(Dataset entries)
* * * * * * * * *

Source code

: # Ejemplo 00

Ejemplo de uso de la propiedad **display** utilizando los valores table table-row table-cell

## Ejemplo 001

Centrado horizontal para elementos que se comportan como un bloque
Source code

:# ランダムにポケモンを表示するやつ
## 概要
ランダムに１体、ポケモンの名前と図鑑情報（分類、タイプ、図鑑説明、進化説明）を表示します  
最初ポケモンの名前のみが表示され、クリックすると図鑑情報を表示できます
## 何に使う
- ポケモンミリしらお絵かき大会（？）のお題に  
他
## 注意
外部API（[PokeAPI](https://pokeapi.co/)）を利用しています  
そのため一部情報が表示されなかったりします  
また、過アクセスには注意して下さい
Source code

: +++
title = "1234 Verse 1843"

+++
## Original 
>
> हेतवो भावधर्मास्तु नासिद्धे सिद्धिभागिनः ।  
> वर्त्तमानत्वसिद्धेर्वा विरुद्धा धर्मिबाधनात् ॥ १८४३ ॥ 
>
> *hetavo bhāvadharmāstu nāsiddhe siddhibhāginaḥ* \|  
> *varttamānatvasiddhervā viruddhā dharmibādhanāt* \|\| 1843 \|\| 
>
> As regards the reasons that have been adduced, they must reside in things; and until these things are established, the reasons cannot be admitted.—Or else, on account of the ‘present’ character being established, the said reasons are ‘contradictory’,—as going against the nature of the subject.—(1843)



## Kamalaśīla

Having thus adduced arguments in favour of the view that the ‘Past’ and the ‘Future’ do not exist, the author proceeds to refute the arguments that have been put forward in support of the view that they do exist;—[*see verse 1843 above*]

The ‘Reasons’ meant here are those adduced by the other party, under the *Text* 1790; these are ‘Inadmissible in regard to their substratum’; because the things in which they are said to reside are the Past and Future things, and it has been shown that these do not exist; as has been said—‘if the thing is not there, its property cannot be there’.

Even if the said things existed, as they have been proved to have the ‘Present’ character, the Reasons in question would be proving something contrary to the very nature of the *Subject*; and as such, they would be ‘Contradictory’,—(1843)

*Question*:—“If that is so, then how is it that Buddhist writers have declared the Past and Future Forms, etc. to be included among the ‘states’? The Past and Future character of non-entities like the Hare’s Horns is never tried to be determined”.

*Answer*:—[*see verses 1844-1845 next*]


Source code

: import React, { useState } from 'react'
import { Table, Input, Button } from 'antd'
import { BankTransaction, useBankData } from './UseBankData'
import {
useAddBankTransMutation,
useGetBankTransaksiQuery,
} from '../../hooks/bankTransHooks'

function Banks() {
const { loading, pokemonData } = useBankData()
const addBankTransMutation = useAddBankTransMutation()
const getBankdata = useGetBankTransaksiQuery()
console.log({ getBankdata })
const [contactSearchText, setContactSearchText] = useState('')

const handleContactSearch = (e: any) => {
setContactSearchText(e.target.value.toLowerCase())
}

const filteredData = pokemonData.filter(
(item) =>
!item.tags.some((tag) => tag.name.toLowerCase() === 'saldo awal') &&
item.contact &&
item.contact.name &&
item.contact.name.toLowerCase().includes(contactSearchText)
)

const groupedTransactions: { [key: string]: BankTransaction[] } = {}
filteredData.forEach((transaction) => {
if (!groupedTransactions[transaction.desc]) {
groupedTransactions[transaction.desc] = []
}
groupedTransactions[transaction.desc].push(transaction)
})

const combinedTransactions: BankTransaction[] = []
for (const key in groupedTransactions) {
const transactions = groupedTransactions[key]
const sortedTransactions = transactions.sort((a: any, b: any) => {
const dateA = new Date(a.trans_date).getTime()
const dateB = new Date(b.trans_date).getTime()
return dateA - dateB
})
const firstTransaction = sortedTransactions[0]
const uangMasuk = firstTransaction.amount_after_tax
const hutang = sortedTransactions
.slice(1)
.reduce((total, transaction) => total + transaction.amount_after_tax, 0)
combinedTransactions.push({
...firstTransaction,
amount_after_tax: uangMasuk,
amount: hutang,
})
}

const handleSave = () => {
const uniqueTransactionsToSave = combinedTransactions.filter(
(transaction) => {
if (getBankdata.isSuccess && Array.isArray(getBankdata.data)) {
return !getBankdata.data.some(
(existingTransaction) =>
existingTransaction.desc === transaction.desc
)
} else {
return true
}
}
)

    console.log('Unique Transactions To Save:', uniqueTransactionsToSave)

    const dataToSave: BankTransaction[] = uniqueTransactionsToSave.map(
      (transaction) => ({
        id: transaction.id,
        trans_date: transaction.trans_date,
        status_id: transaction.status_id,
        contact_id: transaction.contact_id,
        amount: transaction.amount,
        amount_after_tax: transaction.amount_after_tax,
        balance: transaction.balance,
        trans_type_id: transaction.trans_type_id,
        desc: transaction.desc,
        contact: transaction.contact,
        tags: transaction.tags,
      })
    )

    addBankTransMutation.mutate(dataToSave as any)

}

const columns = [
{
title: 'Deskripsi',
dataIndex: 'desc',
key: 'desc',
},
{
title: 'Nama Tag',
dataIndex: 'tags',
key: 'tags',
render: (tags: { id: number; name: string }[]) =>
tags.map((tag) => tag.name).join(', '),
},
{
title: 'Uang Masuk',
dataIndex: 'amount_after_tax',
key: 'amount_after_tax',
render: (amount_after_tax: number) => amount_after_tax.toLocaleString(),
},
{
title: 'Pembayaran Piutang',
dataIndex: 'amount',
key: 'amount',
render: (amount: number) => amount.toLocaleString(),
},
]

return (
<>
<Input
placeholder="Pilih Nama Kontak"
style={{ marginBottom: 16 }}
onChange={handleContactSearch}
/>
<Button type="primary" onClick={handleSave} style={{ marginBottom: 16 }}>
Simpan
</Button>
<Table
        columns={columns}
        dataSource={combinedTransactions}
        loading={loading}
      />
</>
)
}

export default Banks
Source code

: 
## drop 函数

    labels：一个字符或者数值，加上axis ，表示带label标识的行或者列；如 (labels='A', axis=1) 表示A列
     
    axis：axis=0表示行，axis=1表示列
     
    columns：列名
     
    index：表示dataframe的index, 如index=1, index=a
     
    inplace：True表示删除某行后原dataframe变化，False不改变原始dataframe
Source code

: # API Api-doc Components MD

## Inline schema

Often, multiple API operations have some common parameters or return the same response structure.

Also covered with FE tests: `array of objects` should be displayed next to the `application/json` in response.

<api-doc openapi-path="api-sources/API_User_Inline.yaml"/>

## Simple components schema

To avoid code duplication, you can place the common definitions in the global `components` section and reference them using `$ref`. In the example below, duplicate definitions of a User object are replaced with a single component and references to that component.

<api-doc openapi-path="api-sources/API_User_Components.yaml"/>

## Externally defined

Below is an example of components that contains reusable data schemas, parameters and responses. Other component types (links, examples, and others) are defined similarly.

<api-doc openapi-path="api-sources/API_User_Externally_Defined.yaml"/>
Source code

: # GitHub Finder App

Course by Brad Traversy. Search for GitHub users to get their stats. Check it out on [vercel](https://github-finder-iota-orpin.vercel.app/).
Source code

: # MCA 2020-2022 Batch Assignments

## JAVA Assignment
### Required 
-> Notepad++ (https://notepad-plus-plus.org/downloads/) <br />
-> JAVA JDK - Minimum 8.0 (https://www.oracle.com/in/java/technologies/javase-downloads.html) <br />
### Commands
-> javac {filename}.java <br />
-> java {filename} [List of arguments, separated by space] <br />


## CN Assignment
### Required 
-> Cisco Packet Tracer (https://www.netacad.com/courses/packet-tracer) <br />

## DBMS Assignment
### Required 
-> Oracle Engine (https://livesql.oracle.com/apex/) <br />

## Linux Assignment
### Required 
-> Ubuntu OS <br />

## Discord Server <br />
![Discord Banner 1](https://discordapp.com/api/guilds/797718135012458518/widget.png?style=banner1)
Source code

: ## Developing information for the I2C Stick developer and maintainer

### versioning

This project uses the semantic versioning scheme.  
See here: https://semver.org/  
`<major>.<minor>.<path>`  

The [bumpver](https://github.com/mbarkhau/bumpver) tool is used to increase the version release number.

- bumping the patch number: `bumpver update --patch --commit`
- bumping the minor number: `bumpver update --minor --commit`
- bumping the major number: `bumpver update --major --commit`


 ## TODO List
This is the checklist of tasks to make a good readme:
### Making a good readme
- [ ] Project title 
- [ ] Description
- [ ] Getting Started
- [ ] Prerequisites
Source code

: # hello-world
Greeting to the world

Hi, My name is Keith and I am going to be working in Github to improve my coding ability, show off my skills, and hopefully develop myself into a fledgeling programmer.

* * * * * * * * *

*ACTIVITY:*
Wherever the string "parameters" appears in the data above, copy the line it sits in.

*RESULT BELOW:*
Often, multiple API operations have some common parameters or return the same response structure.
Below is an example of components that contains reusable data schemas, parameters and responses. Other component types (links, examples, and others) are defined similarly.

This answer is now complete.